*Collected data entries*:
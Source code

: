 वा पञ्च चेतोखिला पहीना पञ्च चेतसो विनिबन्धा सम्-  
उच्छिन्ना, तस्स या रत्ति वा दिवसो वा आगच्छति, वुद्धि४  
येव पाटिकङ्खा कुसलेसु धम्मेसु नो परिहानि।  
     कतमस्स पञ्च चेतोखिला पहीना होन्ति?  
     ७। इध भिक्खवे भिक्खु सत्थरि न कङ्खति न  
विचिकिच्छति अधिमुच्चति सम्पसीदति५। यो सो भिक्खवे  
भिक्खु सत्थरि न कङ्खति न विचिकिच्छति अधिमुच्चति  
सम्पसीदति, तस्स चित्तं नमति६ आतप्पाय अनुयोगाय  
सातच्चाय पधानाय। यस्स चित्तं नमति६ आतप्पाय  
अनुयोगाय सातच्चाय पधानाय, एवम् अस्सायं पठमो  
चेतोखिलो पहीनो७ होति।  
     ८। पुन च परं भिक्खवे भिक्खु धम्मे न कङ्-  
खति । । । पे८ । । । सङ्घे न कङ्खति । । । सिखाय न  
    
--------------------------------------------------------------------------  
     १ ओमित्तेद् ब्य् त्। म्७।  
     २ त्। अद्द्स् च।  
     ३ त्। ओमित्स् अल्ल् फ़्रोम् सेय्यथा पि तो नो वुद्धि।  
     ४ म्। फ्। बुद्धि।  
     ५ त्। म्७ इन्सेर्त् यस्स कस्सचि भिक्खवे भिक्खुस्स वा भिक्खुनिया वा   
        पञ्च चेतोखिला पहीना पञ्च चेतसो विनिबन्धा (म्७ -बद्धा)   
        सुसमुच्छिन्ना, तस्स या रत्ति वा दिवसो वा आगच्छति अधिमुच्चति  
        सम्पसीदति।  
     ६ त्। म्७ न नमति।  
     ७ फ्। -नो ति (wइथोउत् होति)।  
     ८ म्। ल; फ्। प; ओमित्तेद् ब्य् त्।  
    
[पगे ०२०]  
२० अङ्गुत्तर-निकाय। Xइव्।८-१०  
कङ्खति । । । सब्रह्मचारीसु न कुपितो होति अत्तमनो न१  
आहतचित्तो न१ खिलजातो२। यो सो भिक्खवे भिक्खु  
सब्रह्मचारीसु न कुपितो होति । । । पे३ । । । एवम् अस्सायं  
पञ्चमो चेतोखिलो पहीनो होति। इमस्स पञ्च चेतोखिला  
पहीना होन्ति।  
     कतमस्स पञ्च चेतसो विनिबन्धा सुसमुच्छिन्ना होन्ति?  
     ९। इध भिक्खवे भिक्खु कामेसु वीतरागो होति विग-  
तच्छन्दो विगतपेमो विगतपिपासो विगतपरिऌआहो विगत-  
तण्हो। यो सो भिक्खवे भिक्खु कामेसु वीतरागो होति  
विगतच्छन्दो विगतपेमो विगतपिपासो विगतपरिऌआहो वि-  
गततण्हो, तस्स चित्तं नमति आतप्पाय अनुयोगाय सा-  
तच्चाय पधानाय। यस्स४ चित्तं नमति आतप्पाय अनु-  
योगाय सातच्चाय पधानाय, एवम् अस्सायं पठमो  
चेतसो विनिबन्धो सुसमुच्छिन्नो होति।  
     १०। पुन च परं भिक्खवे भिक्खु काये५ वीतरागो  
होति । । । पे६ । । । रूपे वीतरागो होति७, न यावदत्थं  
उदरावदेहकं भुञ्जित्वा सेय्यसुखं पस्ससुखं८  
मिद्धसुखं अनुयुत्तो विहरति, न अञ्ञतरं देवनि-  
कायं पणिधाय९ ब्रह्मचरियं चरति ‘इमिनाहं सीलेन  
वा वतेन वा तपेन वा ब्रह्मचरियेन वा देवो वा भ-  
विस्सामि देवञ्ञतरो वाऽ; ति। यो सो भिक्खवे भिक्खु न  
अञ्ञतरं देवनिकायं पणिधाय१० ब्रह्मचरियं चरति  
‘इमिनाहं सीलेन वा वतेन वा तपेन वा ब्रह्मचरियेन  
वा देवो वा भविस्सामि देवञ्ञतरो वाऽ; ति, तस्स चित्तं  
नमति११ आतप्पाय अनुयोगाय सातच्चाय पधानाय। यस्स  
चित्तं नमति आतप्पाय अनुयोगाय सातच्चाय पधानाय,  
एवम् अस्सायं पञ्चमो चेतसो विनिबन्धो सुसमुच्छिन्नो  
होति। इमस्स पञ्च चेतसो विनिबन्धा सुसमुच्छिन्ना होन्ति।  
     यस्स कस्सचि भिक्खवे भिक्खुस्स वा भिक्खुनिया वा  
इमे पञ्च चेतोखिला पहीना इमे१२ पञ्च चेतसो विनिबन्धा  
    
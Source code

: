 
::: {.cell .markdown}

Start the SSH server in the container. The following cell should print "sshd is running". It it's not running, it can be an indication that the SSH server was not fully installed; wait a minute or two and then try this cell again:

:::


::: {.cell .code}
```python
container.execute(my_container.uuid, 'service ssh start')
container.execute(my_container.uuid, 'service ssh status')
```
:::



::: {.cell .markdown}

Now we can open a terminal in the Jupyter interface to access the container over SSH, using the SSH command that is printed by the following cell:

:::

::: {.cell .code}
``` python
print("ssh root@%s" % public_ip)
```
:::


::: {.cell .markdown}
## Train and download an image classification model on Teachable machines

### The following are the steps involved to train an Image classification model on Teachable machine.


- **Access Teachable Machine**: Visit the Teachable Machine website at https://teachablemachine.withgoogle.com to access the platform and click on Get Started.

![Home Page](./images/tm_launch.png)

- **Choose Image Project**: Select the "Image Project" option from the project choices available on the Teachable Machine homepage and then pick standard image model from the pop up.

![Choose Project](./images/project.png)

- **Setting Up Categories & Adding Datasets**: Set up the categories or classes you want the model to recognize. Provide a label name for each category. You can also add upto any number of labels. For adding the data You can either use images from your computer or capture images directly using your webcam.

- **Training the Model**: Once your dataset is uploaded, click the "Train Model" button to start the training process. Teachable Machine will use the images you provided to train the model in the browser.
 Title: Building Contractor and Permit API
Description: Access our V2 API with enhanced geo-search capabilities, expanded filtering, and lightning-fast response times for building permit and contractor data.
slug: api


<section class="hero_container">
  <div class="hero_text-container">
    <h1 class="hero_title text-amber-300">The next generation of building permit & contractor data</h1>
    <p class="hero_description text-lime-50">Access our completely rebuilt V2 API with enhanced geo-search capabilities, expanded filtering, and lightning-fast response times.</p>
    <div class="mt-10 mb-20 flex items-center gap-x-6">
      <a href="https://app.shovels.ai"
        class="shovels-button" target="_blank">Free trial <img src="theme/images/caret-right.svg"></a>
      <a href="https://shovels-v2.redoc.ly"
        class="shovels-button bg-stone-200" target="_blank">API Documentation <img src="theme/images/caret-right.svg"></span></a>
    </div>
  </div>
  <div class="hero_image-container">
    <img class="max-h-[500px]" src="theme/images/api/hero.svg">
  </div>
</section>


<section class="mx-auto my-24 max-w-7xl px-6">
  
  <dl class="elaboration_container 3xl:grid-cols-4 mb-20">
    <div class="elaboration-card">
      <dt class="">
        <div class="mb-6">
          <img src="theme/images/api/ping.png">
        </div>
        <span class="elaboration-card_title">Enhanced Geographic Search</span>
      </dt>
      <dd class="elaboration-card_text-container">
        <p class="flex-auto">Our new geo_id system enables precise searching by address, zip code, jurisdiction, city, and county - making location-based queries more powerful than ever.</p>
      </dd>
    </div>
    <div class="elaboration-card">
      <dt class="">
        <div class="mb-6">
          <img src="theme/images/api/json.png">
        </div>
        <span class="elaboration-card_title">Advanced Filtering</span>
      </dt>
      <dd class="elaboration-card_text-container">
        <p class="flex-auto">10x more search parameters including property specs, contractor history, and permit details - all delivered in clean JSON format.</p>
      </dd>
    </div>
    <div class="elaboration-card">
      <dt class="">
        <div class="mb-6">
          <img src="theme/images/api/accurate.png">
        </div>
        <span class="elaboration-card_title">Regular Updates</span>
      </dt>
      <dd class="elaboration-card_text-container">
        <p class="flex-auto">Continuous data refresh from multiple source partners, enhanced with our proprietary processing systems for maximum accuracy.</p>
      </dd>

*Exercise aim*: From the records above, return each line where "button" occurs.

*Answer section*:
- **Training the Model**: Once your dataset is uploaded, click the "Train Model" button to start the training process. Teachable Machine will use the images you provided to train the model in the browser.
        class="shovels-button" target="_blank">Free trial <img src="theme/images/caret-right.svg"></a>
        class="shovels-button bg-stone-200" target="_blank">API Documentation <img src="theme/images/caret-right.svg"></span></a>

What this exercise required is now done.